DATA TO PROCESS below:
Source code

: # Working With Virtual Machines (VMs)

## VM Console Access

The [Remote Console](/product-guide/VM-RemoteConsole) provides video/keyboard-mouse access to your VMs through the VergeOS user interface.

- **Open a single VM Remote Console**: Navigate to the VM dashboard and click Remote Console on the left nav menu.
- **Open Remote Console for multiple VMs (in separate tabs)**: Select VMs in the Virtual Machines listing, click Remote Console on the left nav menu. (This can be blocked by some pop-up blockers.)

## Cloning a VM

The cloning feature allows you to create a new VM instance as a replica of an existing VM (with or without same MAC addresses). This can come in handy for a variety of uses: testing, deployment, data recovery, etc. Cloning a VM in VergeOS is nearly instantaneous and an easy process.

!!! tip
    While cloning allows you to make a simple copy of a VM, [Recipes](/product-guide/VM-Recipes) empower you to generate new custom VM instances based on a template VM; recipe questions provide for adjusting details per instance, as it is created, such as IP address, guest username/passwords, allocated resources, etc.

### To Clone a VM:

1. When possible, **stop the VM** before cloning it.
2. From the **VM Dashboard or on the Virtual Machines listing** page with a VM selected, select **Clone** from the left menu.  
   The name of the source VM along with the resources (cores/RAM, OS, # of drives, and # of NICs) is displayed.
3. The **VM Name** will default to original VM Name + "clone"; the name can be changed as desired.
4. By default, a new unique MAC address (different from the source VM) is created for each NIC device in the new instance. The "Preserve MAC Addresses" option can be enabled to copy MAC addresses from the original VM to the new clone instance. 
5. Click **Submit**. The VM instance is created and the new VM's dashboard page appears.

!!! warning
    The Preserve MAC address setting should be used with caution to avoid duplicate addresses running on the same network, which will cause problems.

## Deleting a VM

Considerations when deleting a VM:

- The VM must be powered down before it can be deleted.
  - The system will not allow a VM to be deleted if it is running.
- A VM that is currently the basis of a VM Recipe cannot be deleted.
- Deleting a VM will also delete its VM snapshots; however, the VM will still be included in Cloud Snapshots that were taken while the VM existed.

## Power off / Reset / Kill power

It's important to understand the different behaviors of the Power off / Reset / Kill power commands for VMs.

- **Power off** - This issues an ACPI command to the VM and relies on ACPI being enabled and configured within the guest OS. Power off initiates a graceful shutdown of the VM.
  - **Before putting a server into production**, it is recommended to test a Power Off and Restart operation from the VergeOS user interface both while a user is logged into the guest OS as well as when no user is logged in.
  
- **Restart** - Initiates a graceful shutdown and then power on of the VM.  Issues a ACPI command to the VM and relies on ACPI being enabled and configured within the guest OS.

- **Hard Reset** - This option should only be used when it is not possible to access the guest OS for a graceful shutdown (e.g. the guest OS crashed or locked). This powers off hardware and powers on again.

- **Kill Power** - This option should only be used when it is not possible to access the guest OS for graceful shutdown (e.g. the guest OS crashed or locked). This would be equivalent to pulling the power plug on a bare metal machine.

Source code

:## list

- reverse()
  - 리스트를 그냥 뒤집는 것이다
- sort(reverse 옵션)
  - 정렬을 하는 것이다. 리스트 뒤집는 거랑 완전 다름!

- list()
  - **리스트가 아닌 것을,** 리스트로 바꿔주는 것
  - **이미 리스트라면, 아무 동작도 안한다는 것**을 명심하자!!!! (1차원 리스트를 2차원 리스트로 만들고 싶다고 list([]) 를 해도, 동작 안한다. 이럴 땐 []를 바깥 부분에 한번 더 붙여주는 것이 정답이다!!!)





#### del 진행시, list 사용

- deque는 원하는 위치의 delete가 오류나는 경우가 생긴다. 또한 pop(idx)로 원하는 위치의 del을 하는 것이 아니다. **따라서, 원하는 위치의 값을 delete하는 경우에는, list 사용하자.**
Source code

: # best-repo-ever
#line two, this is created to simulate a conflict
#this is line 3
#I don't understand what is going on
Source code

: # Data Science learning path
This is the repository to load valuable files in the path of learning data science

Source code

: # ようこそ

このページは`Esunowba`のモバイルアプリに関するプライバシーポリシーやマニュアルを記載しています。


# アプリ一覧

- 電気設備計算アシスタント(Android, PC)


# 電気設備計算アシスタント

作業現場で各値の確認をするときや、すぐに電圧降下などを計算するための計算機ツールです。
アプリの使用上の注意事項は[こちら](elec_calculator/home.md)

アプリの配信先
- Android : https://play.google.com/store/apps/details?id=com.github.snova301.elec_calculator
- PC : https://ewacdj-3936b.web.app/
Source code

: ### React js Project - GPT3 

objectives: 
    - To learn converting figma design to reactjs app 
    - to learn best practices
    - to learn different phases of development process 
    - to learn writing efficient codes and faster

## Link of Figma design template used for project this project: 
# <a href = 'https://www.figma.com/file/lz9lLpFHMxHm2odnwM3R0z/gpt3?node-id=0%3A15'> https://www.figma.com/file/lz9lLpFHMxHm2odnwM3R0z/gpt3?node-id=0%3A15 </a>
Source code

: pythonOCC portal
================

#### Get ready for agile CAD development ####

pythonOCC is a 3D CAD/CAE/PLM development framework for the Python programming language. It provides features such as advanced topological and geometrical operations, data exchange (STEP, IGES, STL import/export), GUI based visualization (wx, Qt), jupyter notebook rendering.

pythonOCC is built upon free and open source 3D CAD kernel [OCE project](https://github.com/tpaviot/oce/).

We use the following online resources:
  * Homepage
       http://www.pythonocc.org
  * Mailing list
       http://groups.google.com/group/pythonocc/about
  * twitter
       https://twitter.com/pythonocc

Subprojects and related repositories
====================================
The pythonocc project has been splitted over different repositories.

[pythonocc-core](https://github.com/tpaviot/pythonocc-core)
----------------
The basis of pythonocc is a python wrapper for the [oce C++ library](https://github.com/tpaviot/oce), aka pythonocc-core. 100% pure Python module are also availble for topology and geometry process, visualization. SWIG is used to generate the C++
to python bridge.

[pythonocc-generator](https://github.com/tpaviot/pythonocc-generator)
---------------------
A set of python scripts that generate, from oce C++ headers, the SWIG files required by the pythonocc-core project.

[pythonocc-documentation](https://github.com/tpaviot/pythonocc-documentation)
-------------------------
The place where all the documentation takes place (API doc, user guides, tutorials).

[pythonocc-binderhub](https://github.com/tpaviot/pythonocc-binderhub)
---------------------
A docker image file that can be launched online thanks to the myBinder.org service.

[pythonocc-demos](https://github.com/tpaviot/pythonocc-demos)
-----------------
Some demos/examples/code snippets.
End of DATA TO PROCESS.
◆ EXERCISE OBJECTIVE ◆
Determine how many lines of the listing contain the string "possible", and give only the number.

◆ SOLUTION FOR THIS TASK ◆
3